## TASK GOAL
Below are entries to return in full. Keep each one exact.
[DATASET ENTRIES Boundary: Start]
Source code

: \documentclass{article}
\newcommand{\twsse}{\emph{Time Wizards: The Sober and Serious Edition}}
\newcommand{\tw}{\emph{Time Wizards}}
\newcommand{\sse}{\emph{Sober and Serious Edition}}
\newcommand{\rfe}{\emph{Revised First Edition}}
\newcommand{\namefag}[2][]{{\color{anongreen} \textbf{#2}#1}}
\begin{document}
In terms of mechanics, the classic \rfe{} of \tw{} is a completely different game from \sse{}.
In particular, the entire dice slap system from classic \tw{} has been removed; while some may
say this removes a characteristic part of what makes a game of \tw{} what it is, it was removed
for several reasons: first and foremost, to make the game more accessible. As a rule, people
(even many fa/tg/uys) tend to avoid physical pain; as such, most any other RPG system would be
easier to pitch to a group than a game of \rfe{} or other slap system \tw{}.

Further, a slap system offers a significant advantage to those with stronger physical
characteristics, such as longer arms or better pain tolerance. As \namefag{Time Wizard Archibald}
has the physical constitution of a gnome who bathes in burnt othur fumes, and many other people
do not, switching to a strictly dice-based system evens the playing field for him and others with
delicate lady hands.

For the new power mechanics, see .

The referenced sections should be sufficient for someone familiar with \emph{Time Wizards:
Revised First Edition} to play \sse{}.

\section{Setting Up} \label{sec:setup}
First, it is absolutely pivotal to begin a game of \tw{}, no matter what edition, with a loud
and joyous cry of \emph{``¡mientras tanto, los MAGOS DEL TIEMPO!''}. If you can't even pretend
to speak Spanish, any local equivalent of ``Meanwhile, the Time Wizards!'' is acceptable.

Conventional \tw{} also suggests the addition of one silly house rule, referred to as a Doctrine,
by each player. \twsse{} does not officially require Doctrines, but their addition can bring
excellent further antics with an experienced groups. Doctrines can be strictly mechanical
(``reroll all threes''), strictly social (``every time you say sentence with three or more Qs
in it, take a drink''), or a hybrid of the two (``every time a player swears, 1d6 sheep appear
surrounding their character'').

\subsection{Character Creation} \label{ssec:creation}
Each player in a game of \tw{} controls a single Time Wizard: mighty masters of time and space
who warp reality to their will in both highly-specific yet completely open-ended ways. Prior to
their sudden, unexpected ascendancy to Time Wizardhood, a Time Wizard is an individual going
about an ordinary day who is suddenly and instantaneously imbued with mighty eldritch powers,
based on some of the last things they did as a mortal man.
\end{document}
[DATASET ENTRIES Boundary: End]
## PROBLEM SOLUTION
Source code

: \documentclass{article}
\newcommand{\twsse}{\emph{Time Wizards: The Sober and Serious Edition}}
\newcommand{\tw}{\emph{Time Wizards}}
\newcommand{\sse}{\emph{Sober and Serious Edition}}
\newcommand{\rfe}{\emph{Revised First Edition}}
\newcommand{\namefag}[2][]{{\color{anongreen} \textbf{#2}#1}}
\begin{document}
In terms of mechanics, the classic \rfe{} of \tw{} is a completely different game from \sse{}.
In particular, the entire dice slap system from classic \tw{} has been removed; while some may
say this removes a characteristic part of what makes a game of \tw{} what it is, it was removed
for several reasons: first and foremost, to make the game more accessible. As a rule, people
(even many fa/tg/uys) tend to avoid physical pain; as such, most any other RPG system would be
easier to pitch to a group than a game of \rfe{} or other slap system \tw{}.

Further, a slap system offers a significant advantage to those with stronger physical
characteristics, such as longer arms or better pain tolerance. As \namefag{Time Wizard Archibald}
has the physical constitution of a gnome who bathes in burnt othur fumes, and many other people
do not, switching to a strictly dice-based system evens the playing field for him and others with
delicate lady hands.

For the new power mechanics, see .

The referenced sections should be sufficient for someone familiar with \emph{Time Wizards:
Revised First Edition} to play \sse{}.

\section{Setting Up} \label{sec:setup}
First, it is absolutely pivotal to begin a game of \tw{}, no matter what edition, with a loud
and joyous cry of \emph{``¡mientras tanto, los MAGOS DEL TIEMPO!''}. If you can't even pretend
to speak Spanish, any local equivalent of ``Meanwhile, the Time Wizards!'' is acceptable.

Conventional \tw{} also suggests the addition of one silly house rule, referred to as a Doctrine,
by each player. \twsse{} does not officially require Doctrines, but their addition can bring
excellent further antics with an experienced groups. Doctrines can be strictly mechanical
(``reroll all threes''), strictly social (``every time you say sentence with three or more Qs
in it, take a drink''), or a hybrid of the two (``every time a player swears, 1d6 sheep appear
surrounding their character'').

\subsection{Character Creation} \label{ssec:creation}
Each player in a game of \tw{} controls a single Time Wizard: mighty masters of time and space
who warp reality to their will in both highly-specific yet completely open-ended ways. Prior to
their sudden, unexpected ascendancy to Time Wizardhood, a Time Wizard is an individual going
about an ordinary day who is suddenly and instantaneously imbued with mighty eldritch powers,
based on some of the last things they did as a mortal man.
\end{document}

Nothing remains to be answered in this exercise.